'1917' Tells A Tale Of War In One Sweep
By Martha K. Baker
In 1917, the doughboys fighting the Great War still thought they'd be home by Christmas. The film "1917" tells the story of two of those soldiers, Lieutenants Blake and Scofield. They are assigned an impossible task, one that makes the goal of "Saving Private Ryan" seem like tiddlywinks.
The young lieutenants are sent with a message to the front to warn the band of brothers that they are marching into a trap. If the two battalions of soldiers are not stopped, they will die -- all 1,600 including Blake's brother. Scofield (George McKay) wants to wait till dawn. "Right, it's not your brother," says Blake (played by Richard Madden from "Cinderella" and "Game of Thrones")."
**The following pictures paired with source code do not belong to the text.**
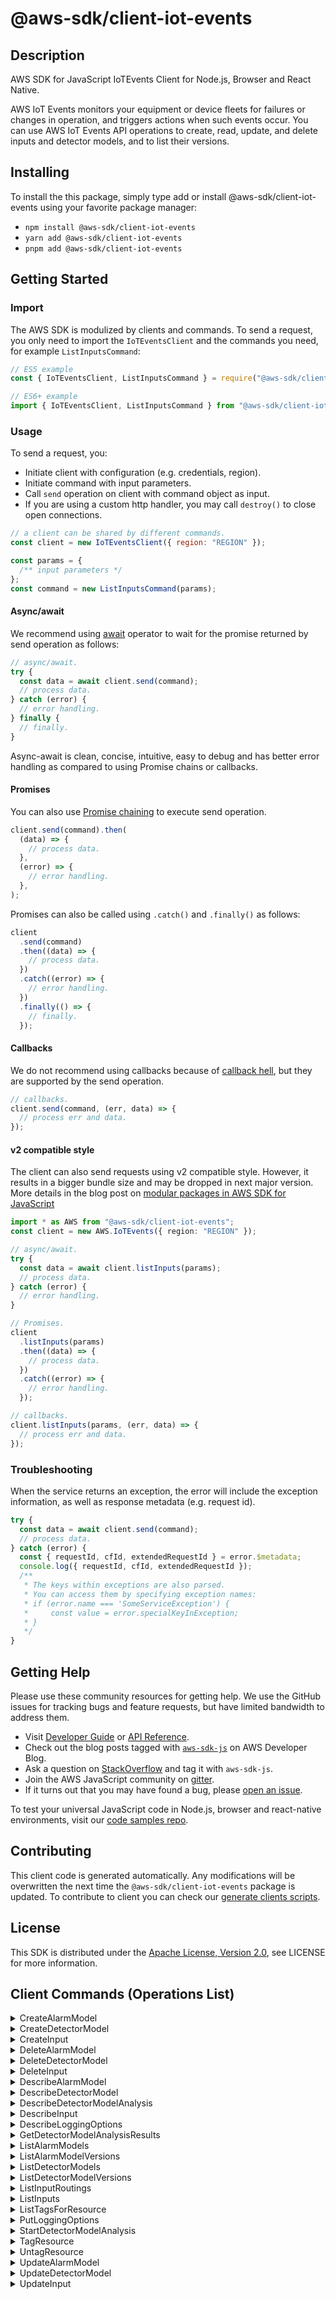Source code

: <!-- generated file, do not edit directly -->

# @aws-sdk/client-iot-events

## Description

AWS SDK for JavaScript IoTEvents Client for Node.js, Browser and React Native.

<p>AWS IoT Events monitors your equipment or device fleets for failures or changes in operation, and
triggers actions when such events occur. You can use AWS IoT Events API operations to create, read,
update, and delete inputs and detector models, and to list their versions.</p>

## Installing

To install the this package, simply type add or install @aws-sdk/client-iot-events
using your favorite package manager:

- `npm install @aws-sdk/client-iot-events`
- `yarn add @aws-sdk/client-iot-events`
- `pnpm add @aws-sdk/client-iot-events`

## Getting Started

### Import

The AWS SDK is modulized by clients and commands.
To send a request, you only need to import the `IoTEventsClient` and
the commands you need, for example `ListInputsCommand`:

```js
// ES5 example
const { IoTEventsClient, ListInputsCommand } = require("@aws-sdk/client-iot-events");
```

```ts
// ES6+ example
import { IoTEventsClient, ListInputsCommand } from "@aws-sdk/client-iot-events";
```

### Usage

To send a request, you:

- Initiate client with configuration (e.g. credentials, region).
- Initiate command with input parameters.
- Call `send` operation on client with command object as input.
- If you are using a custom http handler, you may call `destroy()` to close open connections.

```js
// a client can be shared by different commands.
const client = new IoTEventsClient({ region: "REGION" });

const params = {
  /** input parameters */
};
const command = new ListInputsCommand(params);
```

#### Async/await

We recommend using [await](https://developer.mozilla.org/en-US/docs/Web/JavaScript/Reference/Operators/await)
operator to wait for the promise returned by send operation as follows:

```js
// async/await.
try {
  const data = await client.send(command);
  // process data.
} catch (error) {
  // error handling.
} finally {
  // finally.
}
```

Async-await is clean, concise, intuitive, easy to debug and has better error handling
as compared to using Promise chains or callbacks.

#### Promises

You can also use [Promise chaining](https://developer.mozilla.org/en-US/docs/Web/JavaScript/Guide/Using_promises#chaining)
to execute send operation.

```js
client.send(command).then(
  (data) => {
    // process data.
  },
  (error) => {
    // error handling.
  },
);
```

Promises can also be called using `.catch()` and `.finally()` as follows:

```js
client
  .send(command)
  .then((data) => {
    // process data.
  })
  .catch((error) => {
    // error handling.
  })
  .finally(() => {
    // finally.
  });
```

#### Callbacks

We do not recommend using callbacks because of [callback hell](http://callbackhell.com/),
but they are supported by the send operation.

```js
// callbacks.
client.send(command, (err, data) => {
  // process err and data.
});
```

#### v2 compatible style

The client can also send requests using v2 compatible style.
However, it results in a bigger bundle size and may be dropped in next major version. More details in the blog post
on [modular packages in AWS SDK for JavaScript](https://aws.amazon.com/blogs/developer/modular-packages-in-aws-sdk-for-javascript/)

```ts
import * as AWS from "@aws-sdk/client-iot-events";
const client = new AWS.IoTEvents({ region: "REGION" });

// async/await.
try {
  const data = await client.listInputs(params);
  // process data.
} catch (error) {
  // error handling.
}

// Promises.
client
  .listInputs(params)
  .then((data) => {
    // process data.
  })
  .catch((error) => {
    // error handling.
  });

// callbacks.
client.listInputs(params, (err, data) => {
  // process err and data.
});
```

### Troubleshooting

When the service returns an exception, the error will include the exception information,
as well as response metadata (e.g. request id).

```js
try {
  const data = await client.send(command);
  // process data.
} catch (error) {
  const { requestId, cfId, extendedRequestId } = error.$metadata;
  console.log({ requestId, cfId, extendedRequestId });
  /**
   * The keys within exceptions are also parsed.
   * You can access them by specifying exception names:
   * if (error.name === 'SomeServiceException') {
   *     const value = error.specialKeyInException;
   * }
   */
}
```

## Getting Help

Please use these community resources for getting help.
We use the GitHub issues for tracking bugs and feature requests, but have limited bandwidth to address them.

- Visit [Developer Guide](https://docs.aws.amazon.com/sdk-for-javascript/v3/developer-guide/welcome.html)
  or [API Reference](https://docs.aws.amazon.com/AWSJavaScriptSDK/v3/latest/index.html).
- Check out the blog posts tagged with [`aws-sdk-js`](https://aws.amazon.com/blogs/developer/tag/aws-sdk-js/)
  on AWS Developer Blog.
- Ask a question on [StackOverflow](https://stackoverflow.com/questions/tagged/aws-sdk-js) and tag it with `aws-sdk-js`.
- Join the AWS JavaScript community on [gitter](https://gitter.im/aws/aws-sdk-js-v3).
- If it turns out that you may have found a bug, please [open an issue](https://github.com/aws/aws-sdk-js-v3/issues/new/choose).

To test your universal JavaScript code in Node.js, browser and react-native environments,
visit our [code samples repo](https://github.com/aws-samples/aws-sdk-js-tests).

## Contributing

This client code is generated automatically. Any modifications will be overwritten the next time the `@aws-sdk/client-iot-events` package is updated.
To contribute to client you can check our [generate clients scripts](https://github.com/aws/aws-sdk-js-v3/tree/main/scripts/generate-clients).

## License

This SDK is distributed under the
[Apache License, Version 2.0](http://www.apache.org/licenses/LICENSE-2.0),
see LICENSE for more information.

## Client Commands (Operations List)

<details>
<summary>
CreateAlarmModel
</summary>

[Command API Reference](https://docs.aws.amazon.com/AWSJavaScriptSDK/v3/latest/client/iot-events/command/CreateAlarmModelCommand/) / [Input](https://docs.aws.amazon.com/AWSJavaScriptSDK/v3/latest/Package/-aws-sdk-client-iot-events/Interface/CreateAlarmModelCommandInput/) / [Output](https://docs.aws.amazon.com/AWSJavaScriptSDK/v3/latest/Package/-aws-sdk-client-iot-events/Interface/CreateAlarmModelCommandOutput/)

</details>
<details>
<summary>
CreateDetectorModel
</summary>

[Command API Reference](https://docs.aws.amazon.com/AWSJavaScriptSDK/v3/latest/client/iot-events/command/CreateDetectorModelCommand/) / [Input](https://docs.aws.amazon.com/AWSJavaScriptSDK/v3/latest/Package/-aws-sdk-client-iot-events/Interface/CreateDetectorModelCommandInput/) / [Output](https://docs.aws.amazon.com/AWSJavaScriptSDK/v3/latest/Package/-aws-sdk-client-iot-events/Interface/CreateDetectorModelCommandOutput/)

</details>
<details>
<summary>
CreateInput
</summary>

[Command API Reference](https://docs.aws.amazon.com/AWSJavaScriptSDK/v3/latest/client/iot-events/command/CreateInputCommand/) / [Input](https://docs.aws.amazon.com/AWSJavaScriptSDK/v3/latest/Package/-aws-sdk-client-iot-events/Interface/CreateInputCommandInput/) / [Output](https://docs.aws.amazon.com/AWSJavaScriptSDK/v3/latest/Package/-aws-sdk-client-iot-events/Interface/CreateInputCommandOutput/)

</details>
<details>
<summary>
DeleteAlarmModel
</summary>

[Command API Reference](https://docs.aws.amazon.com/AWSJavaScriptSDK/v3/latest/client/iot-events/command/DeleteAlarmModelCommand/) / [Input](https://docs.aws.amazon.com/AWSJavaScriptSDK/v3/latest/Package/-aws-sdk-client-iot-events/Interface/DeleteAlarmModelCommandInput/) / [Output](https://docs.aws.amazon.com/AWSJavaScriptSDK/v3/latest/Package/-aws-sdk-client-iot-events/Interface/DeleteAlarmModelCommandOutput/)

</details>
<details>
<summary>
DeleteDetectorModel
</summary>

[Command API Reference](https://docs.aws.amazon.com/AWSJavaScriptSDK/v3/latest/client/iot-events/command/DeleteDetectorModelCommand/) / [Input](https://docs.aws.amazon.com/AWSJavaScriptSDK/v3/latest/Package/-aws-sdk-client-iot-events/Interface/DeleteDetectorModelCommandInput/) / [Output](https://docs.aws.amazon.com/AWSJavaScriptSDK/v3/latest/Package/-aws-sdk-client-iot-events/Interface/DeleteDetectorModelCommandOutput/)

</details>
<details>
<summary>
DeleteInput
</summary>

[Command API Reference](https://docs.aws.amazon.com/AWSJavaScriptSDK/v3/latest/client/iot-events/command/DeleteInputCommand/) / [Input](https://docs.aws.amazon.com/AWSJavaScriptSDK/v3/latest/Package/-aws-sdk-client-iot-events/Interface/DeleteInputCommandInput/) / [Output](https://docs.aws.amazon.com/AWSJavaScriptSDK/v3/latest/Package/-aws-sdk-client-iot-events/Interface/DeleteInputCommandOutput/)

</details>
<details>
<summary>
DescribeAlarmModel
</summary>

[Command API Reference](https://docs.aws.amazon.com/AWSJavaScriptSDK/v3/latest/client/iot-events/command/DescribeAlarmModelCommand/) / [Input](https://docs.aws.amazon.com/AWSJavaScriptSDK/v3/latest/Package/-aws-sdk-client-iot-events/Interface/DescribeAlarmModelCommandInput/) / [Output](https://docs.aws.amazon.com/AWSJavaScriptSDK/v3/latest/Package/-aws-sdk-client-iot-events/Interface/DescribeAlarmModelCommandOutput/)

</details>
<details>
<summary>
DescribeDetectorModel
</summary>

[Command API Reference](https://docs.aws.amazon.com/AWSJavaScriptSDK/v3/latest/client/iot-events/command/DescribeDetectorModelCommand/) / [Input](https://docs.aws.amazon.com/AWSJavaScriptSDK/v3/latest/Package/-aws-sdk-client-iot-events/Interface/DescribeDetectorModelCommandInput/) / [Output](https://docs.aws.amazon.com/AWSJavaScriptSDK/v3/latest/Package/-aws-sdk-client-iot-events/Interface/DescribeDetectorModelCommandOutput/)

</details>
<details>
<summary>
DescribeDetectorModelAnalysis
</summary>

[Command API Reference](https://docs.aws.amazon.com/AWSJavaScriptSDK/v3/latest/client/iot-events/command/DescribeDetectorModelAnalysisCommand/) / [Input](https://docs.aws.amazon.com/AWSJavaScriptSDK/v3/latest/Package/-aws-sdk-client-iot-events/Interface/DescribeDetectorModelAnalysisCommandInput/) / [Output](https://docs.aws.amazon.com/AWSJavaScriptSDK/v3/latest/Package/-aws-sdk-client-iot-events/Interface/DescribeDetectorModelAnalysisCommandOutput/)

</details>
<details>
<summary>
DescribeInput
</summary>

[Command API Reference](https://docs.aws.amazon.com/AWSJavaScriptSDK/v3/latest/client/iot-events/command/DescribeInputCommand/) / [Input](https://docs.aws.amazon.com/AWSJavaScriptSDK/v3/latest/Package/-aws-sdk-client-iot-events/Interface/DescribeInputCommandInput/) / [Output](https://docs.aws.amazon.com/AWSJavaScriptSDK/v3/latest/Package/-aws-sdk-client-iot-events/Interface/DescribeInputCommandOutput/)

</details>
<details>
<summary>
DescribeLoggingOptions
</summary>

[Command API Reference](https://docs.aws.amazon.com/AWSJavaScriptSDK/v3/latest/client/iot-events/command/DescribeLoggingOptionsCommand/) / [Input](https://docs.aws.amazon.com/AWSJavaScriptSDK/v3/latest/Package/-aws-sdk-client-iot-events/Interface/DescribeLoggingOptionsCommandInput/) / [Output](https://docs.aws.amazon.com/AWSJavaScriptSDK/v3/latest/Package/-aws-sdk-client-iot-events/Interface/DescribeLoggingOptionsCommandOutput/)

</details>
<details>
<summary>
GetDetectorModelAnalysisResults
</summary>

[Command API Reference](https://docs.aws.amazon.com/AWSJavaScriptSDK/v3/latest/client/iot-events/command/GetDetectorModelAnalysisResultsCommand/) / [Input](https://docs.aws.amazon.com/AWSJavaScriptSDK/v3/latest/Package/-aws-sdk-client-iot-events/Interface/GetDetectorModelAnalysisResultsCommandInput/) / [Output](https://docs.aws.amazon.com/AWSJavaScriptSDK/v3/latest/Package/-aws-sdk-client-iot-events/Interface/GetDetectorModelAnalysisResultsCommandOutput/)

</details>
<details>
<summary>
ListAlarmModels
</summary>

[Command API Reference](https://docs.aws.amazon.com/AWSJavaScriptSDK/v3/latest/client/iot-events/command/ListAlarmModelsCommand/) / [Input](https://docs.aws.amazon.com/AWSJavaScriptSDK/v3/latest/Package/-aws-sdk-client-iot-events/Interface/ListAlarmModelsCommandInput/) / [Output](https://docs.aws.amazon.com/AWSJavaScriptSDK/v3/latest/Package/-aws-sdk-client-iot-events/Interface/ListAlarmModelsCommandOutput/)

</details>
<details>
<summary>
ListAlarmModelVersions
</summary>

[Command API Reference](https://docs.aws.amazon.com/AWSJavaScriptSDK/v3/latest/client/iot-events/command/ListAlarmModelVersionsCommand/) / [Input](https://docs.aws.amazon.com/AWSJavaScriptSDK/v3/latest/Package/-aws-sdk-client-iot-events/Interface/ListAlarmModelVersionsCommandInput/) / [Output](https://docs.aws.amazon.com/AWSJavaScriptSDK/v3/latest/Package/-aws-sdk-client-iot-events/Interface/ListAlarmModelVersionsCommandOutput/)

</details>
<details>
<summary>
ListDetectorModels
</summary>

[Command API Reference](https://docs.aws.amazon.com/AWSJavaScriptSDK/v3/latest/client/iot-events/command/ListDetectorModelsCommand/) / [Input](https://docs.aws.amazon.com/AWSJavaScriptSDK/v3/latest/Package/-aws-sdk-client-iot-events/Interface/ListDetectorModelsCommandInput/) / [Output](https://docs.aws.amazon.com/AWSJavaScriptSDK/v3/latest/Package/-aws-sdk-client-iot-events/Interface/ListDetectorModelsCommandOutput/)

</details>
<details>
<summary>
ListDetectorModelVersions
</summary>

[Command API Reference](https://docs.aws.amazon.com/AWSJavaScriptSDK/v3/latest/client/iot-events/command/ListDetectorModelVersionsCommand/) / [Input](https://docs.aws.amazon.com/AWSJavaScriptSDK/v3/latest/Package/-aws-sdk-client-iot-events/Interface/ListDetectorModelVersionsCommandInput/) / [Output](https://docs.aws.amazon.com/AWSJavaScriptSDK/v3/latest/Package/-aws-sdk-client-iot-events/Interface/ListDetectorModelVersionsCommandOutput/)

</details>
<details>
<summary>
ListInputRoutings
</summary>

[Command API Reference](https://docs.aws.amazon.com/AWSJavaScriptSDK/v3/latest/client/iot-events/command/ListInputRoutingsCommand/) / [Input](https://docs.aws.amazon.com/AWSJavaScriptSDK/v3/latest/Package/-aws-sdk-client-iot-events/Interface/ListInputRoutingsCommandInput/) / [Output](https://docs.aws.amazon.com/AWSJavaScriptSDK/v3/latest/Package/-aws-sdk-client-iot-events/Interface/ListInputRoutingsCommandOutput/)

</details>
<details>
<summary>
ListInputs
</summary>

[Command API Reference](https://docs.aws.amazon.com/AWSJavaScriptSDK/v3/latest/client/iot-events/command/ListInputsCommand/) / [Input](https://docs.aws.amazon.com/AWSJavaScriptSDK/v3/latest/Package/-aws-sdk-client-iot-events/Interface/ListInputsCommandInput/) / [Output](https://docs.aws.amazon.com/AWSJavaScriptSDK/v3/latest/Package/-aws-sdk-client-iot-events/Interface/ListInputsCommandOutput/)

</details>
<details>
<summary>
ListTagsForResource
</summary>

[Command API Reference](https://docs.aws.amazon.com/AWSJavaScriptSDK/v3/latest/client/iot-events/command/ListTagsForResourceCommand/) / [Input](https://docs.aws.amazon.com/AWSJavaScriptSDK/v3/latest/Package/-aws-sdk-client-iot-events/Interface/ListTagsForResourceCommandInput/) / [Output](https://docs.aws.amazon.com/AWSJavaScriptSDK/v3/latest/Package/-aws-sdk-client-iot-events/Interface/ListTagsForResourceCommandOutput/)

</details>
<details>
<summary>
PutLoggingOptions
</summary>

[Command API Reference](https://docs.aws.amazon.com/AWSJavaScriptSDK/v3/latest/client/iot-events/command/PutLoggingOptionsCommand/) / [Input](https://docs.aws.amazon.com/AWSJavaScriptSDK/v3/latest/Package/-aws-sdk-client-iot-events/Interface/PutLoggingOptionsCommandInput/) / [Output](https://docs.aws.amazon.com/AWSJavaScriptSDK/v3/latest/Package/-aws-sdk-client-iot-events/Interface/PutLoggingOptionsCommandOutput/)

</details>
<details>
<summary>
StartDetectorModelAnalysis
</summary>

[Command API Reference](https://docs.aws.amazon.com/AWSJavaScriptSDK/v3/latest/client/iot-events/command/StartDetectorModelAnalysisCommand/) / [Input](https://docs.aws.amazon.com/AWSJavaScriptSDK/v3/latest/Package/-aws-sdk-client-iot-events/Interface/StartDetectorModelAnalysisCommandInput/) / [Output](https://docs.aws.amazon.com/AWSJavaScriptSDK/v3/latest/Package/-aws-sdk-client-iot-events/Interface/StartDetectorModelAnalysisCommandOutput/)

</details>
<details>
<summary>
TagResource
</summary>

[Command API Reference](https://docs.aws.amazon.com/AWSJavaScriptSDK/v3/latest/client/iot-events/command/TagResourceCommand/) / [Input](https://docs.aws.amazon.com/AWSJavaScriptSDK/v3/latest/Package/-aws-sdk-client-iot-events/Interface/TagResourceCommandInput/) / [Output](https://docs.aws.amazon.com/AWSJavaScriptSDK/v3/latest/Package/-aws-sdk-client-iot-events/Interface/TagResourceCommandOutput/)

</details>
<details>
<summary>
UntagResource
</summary>

[Command API Reference](https://docs.aws.amazon.com/AWSJavaScriptSDK/v3/latest/client/iot-events/command/UntagResourceCommand/) / [Input](https://docs.aws.amazon.com/AWSJavaScriptSDK/v3/latest/Package/-aws-sdk-client-iot-events/Interface/UntagResourceCommandInput/) / [Output](https://docs.aws.amazon.com/AWSJavaScriptSDK/v3/latest/Package/-aws-sdk-client-iot-events/Interface/UntagResourceCommandOutput/)

</details>
<details>
<summary>
UpdateAlarmModel
</summary>

[Command API Reference](https://docs.aws.amazon.com/AWSJavaScriptSDK/v3/latest/client/iot-events/command/UpdateAlarmModelCommand/) / [Input](https://docs.aws.amazon.com/AWSJavaScriptSDK/v3/latest/Package/-aws-sdk-client-iot-events/Interface/UpdateAlarmModelCommandInput/) / [Output](https://docs.aws.amazon.com/AWSJavaScriptSDK/v3/latest/Package/-aws-sdk-client-iot-events/Interface/UpdateAlarmModelCommandOutput/)

</details>
<details>
<summary>
UpdateDetectorModel
</summary>

[Command API Reference](https://docs.aws.amazon.com/AWSJavaScriptSDK/v3/latest/client/iot-events/command/UpdateDetectorModelCommand/) / [Input](https://docs.aws.amazon.com/AWSJavaScriptSDK/v3/latest/Package/-aws-sdk-client-iot-events/Interface/UpdateDetectorModelCommandInput/) / [Output](https://docs.aws.amazon.com/AWSJavaScriptSDK/v3/latest/Package/-aws-sdk-client-iot-events/Interface/UpdateDetectorModelCommandOutput/)

</details>
<details>
<summary>
UpdateInput
</summary>

[Command API Reference](https://docs.aws.amazon.com/AWSJavaScriptSDK/v3/latest/client/iot-events/command/UpdateInputCommand/) / [Input](https://docs.aws.amazon.com/AWSJavaScriptSDK/v3/latest/Package/-aws-sdk-client-iot-events/Interface/UpdateInputCommandInput/) / [Output](https://docs.aws.amazon.com/AWSJavaScriptSDK/v3/latest/Package/-aws-sdk-client-iot-events/Interface/UpdateInputCommandOutput/)

</details>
They have been told that the Bosch, the Germans, have quit their front line, so the boys proceed forward. In zig-zagged trenches, they dodge dozing men and gnawing rats on their lines and in enemy territory. "Even their rats are bigger than ours," Blake says, hanging on gallows' humor. They shoulder through dead horses. They slog through mud, through dug-outs, into no-man's-land.
The two young actors portray the callow youth, typical of the boys seen in Peter Jackson's remarkable documentary, "They Shall Not Grow Old." Madden and McKay are supported by veterans like Colin Firth and Benedict Cumberbatch, and although the latter is given top billing, he appears but briefly to deliver the money line.
This story would be just one more war story if not for the way it's told. The brilliant director Sam Mendes worked for realism with cinematographer Roger Deakins behind the camera. The two also worked together on "Skyfall." Deakins' fluid camera movements make the film look as if it were shot in one take. The filmmakers had to map out the shots through obstacles and choose light and texture consonant with the times. Even small takes, like a general in firelight or a shot soldier's bloodless-white face, show Mendes' and Deakins' care in making this masterful film. In comparison with WWI novels, it's more Pat Barker than Anne Perry.
Mendes wrote the script with Krysty Wilson-Cairns, allowing for wordless action set to the percussion of guns. When a soldier sings the melancholy folksong, "Wayfaring Stranger," "1917," a realistic war movie, becomes a paean to peace, brought home in time for Christmas.